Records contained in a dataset
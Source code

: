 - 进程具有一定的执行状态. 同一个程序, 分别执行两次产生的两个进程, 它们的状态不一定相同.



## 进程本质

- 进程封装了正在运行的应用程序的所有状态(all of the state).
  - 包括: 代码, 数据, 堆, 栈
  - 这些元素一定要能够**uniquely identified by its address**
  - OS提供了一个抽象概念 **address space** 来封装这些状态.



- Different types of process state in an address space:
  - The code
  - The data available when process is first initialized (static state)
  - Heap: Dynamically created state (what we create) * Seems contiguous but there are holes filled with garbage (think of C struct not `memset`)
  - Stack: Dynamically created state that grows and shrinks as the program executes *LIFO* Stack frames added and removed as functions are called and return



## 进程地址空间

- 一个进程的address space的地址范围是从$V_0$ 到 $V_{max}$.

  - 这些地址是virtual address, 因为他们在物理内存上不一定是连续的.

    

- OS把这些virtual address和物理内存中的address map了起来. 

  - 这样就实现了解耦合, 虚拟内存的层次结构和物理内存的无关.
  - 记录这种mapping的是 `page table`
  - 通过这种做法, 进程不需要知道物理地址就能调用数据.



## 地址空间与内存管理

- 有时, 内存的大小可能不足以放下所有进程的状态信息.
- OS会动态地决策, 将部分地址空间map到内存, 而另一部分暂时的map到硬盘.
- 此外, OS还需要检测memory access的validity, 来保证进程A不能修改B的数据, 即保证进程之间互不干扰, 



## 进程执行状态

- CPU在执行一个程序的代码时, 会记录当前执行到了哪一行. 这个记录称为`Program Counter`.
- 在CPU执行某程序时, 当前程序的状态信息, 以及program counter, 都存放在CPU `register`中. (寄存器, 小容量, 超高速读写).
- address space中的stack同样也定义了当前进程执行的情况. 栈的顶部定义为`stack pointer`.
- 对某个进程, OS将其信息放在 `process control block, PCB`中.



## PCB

EXERCISE INSTRUCTIONS: Once more, write out the entries exactly as they were written.

WRITTEN SOLUTION:
Source code

: - 进程具有一定的执行状态. 同一个程序, 分别执行两次产生的两个进程, 它们的状态不一定相同.



## 进程本质

- 进程封装了正在运行的应用程序的所有状态(all of the state).
  - 包括: 代码, 数据, 堆, 栈
  - 这些元素一定要能够**uniquely identified by its address**
  - OS提供了一个抽象概念 **address space** 来封装这些状态.



- Different types of process state in an address space:
  - The code
  - The data available when process is first initialized (static state)
  - Heap: Dynamically created state (what we create) * Seems contiguous but there are holes filled with garbage (think of C struct not `memset`)
  - Stack: Dynamically created state that grows and shrinks as the program executes *LIFO* Stack frames added and removed as functions are called and return



## 进程地址空间

- 一个进程的address space的地址范围是从$V_0$ 到 $V_{max}$.

  - 这些地址是virtual address, 因为他们在物理内存上不一定是连续的.

    

- OS把这些virtual address和物理内存中的address map了起来. 

  - 这样就实现了解耦合, 虚拟内存的层次结构和物理内存的无关.
  - 记录这种mapping的是 `page table`
  - 通过这种做法, 进程不需要知道物理地址就能调用数据.



## 地址空间与内存管理

- 有时, 内存的大小可能不足以放下所有进程的状态信息.
- OS会动态地决策, 将部分地址空间map到内存, 而另一部分暂时的map到硬盘.
- 此外, OS还需要检测memory access的validity, 来保证进程A不能修改B的数据, 即保证进程之间互不干扰, 



## 进程执行状态

- CPU在执行一个程序的代码时, 会记录当前执行到了哪一行. 这个记录称为`Program Counter`.
- 在CPU执行某程序时, 当前程序的状态信息, 以及program counter, 都存放在CPU `register`中. (寄存器, 小容量, 超高速读写).
- address space中的stack同样也定义了当前进程执行的情况. 栈的顶部定义为`stack pointer`.
- 对某个进程, OS将其信息放在 `process control block, PCB`中.



## PCB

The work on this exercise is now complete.